Post-battle, Mek’ is feeling more than a little down on himself, a situation which isn’t exactly helped when he discovers that Man-at-Arms’ latest invention promises to make him all but obsolete. While doing a little moping, he meets a strange old man who informs him that he can grant wishes. Finally, all the powers of his fellow Masters can be his. All he needs to do is retrieve a strange amulet from the Sands of Fire. Definitely nothing suspicious there!

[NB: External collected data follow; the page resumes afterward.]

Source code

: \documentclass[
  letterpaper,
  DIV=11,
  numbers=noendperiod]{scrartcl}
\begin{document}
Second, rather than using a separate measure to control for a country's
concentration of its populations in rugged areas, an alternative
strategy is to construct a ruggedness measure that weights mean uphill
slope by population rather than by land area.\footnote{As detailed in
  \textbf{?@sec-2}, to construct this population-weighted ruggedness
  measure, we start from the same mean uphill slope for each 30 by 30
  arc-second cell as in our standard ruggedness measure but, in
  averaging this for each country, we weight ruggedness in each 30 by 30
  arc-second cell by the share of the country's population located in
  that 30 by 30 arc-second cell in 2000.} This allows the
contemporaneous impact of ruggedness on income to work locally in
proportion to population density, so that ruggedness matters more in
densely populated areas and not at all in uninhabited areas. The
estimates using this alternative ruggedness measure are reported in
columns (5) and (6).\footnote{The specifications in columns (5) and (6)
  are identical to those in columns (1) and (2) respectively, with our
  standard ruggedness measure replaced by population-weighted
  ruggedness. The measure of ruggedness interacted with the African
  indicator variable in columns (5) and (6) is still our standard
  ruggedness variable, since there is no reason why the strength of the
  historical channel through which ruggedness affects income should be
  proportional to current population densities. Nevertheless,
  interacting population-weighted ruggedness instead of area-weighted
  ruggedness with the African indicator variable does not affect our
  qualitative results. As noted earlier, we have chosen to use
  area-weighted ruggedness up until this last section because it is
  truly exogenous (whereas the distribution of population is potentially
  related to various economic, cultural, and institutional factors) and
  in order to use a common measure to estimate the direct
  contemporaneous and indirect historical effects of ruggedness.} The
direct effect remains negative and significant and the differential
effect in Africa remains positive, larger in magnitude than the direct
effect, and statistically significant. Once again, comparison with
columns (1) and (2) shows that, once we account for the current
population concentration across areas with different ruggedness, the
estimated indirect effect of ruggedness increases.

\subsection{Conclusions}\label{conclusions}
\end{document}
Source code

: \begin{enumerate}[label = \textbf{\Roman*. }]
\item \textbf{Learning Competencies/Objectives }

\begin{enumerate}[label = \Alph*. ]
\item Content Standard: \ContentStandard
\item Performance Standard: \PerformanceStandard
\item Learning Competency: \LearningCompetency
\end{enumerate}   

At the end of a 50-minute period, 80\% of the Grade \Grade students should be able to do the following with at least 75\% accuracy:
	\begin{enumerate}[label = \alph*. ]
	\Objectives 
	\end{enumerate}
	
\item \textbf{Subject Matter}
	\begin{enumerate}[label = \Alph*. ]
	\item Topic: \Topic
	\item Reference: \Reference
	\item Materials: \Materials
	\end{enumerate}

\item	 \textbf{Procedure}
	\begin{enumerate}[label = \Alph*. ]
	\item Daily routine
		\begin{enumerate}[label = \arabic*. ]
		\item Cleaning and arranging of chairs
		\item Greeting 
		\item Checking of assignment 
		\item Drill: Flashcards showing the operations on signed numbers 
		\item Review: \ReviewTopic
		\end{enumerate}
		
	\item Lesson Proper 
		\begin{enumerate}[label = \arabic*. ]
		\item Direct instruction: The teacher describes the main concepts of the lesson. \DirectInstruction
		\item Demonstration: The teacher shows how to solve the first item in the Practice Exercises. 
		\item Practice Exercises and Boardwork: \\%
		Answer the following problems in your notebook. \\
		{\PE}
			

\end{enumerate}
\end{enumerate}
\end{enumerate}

See, this is exactly the type of episode I love. Taking a peripheral character and fleshing them out like this is one of the real strengths of the 200X series, and the re-introduction of the frankly awesome Count Marzo as an antagonist is the cherry on the sundae. Sure, we could have perhaps found out a little more about Mekanek’s history and the origins of his ability, but given the format, I’m happy with him having the beginnings of a developed personality and individual motivations. I also liked the fact that the episode not only acknowledges the ostensibly silly nature of Mekanek’s ability, but manages to work that silliness seamlessly into the story.
Marzo is a heck of a villain too, which really helps to elevate this issue. As I’ve mentioned in previous reviews, I do love a formidable adversary, and watching Marzo not only go toe-to-toe with He-Man but win decisively winning helps to give this episode some real stakes. Not only that, but he also cuts through the rest of the Masters like a hot knife through butter until, as you might expect, Mek’s oft-mocked ability ends up saving the day, and Eternia as a whole.
Interestingly, it’s worth noting that this is the fourth time in just twelve episodes that a so-called Master of the Universe has been hoodwinked by some sort of magical trickery, with Mekanek following in the naïve footsteps of Stratos, Buzz-Off and Ram-Man. Perhaps some sort of internal awareness training might be in order?
Despite its superficial similarities to the “Lessons” episode, where Orko overcame his underdog status to help thwart the baddie and save the day, this episode feels a lot more fresh and exciting, mainly due to the characters involved. It’s great to see Mekanek getting the spotlight, and as I mentioned, the introduction of Count Marzo as a new threat is definitely welcome, even if he never really becomes quite as threatening as he is here again. A really fun episode that showcases the world-building appeal of this series, as well as the inherent limitations of the format.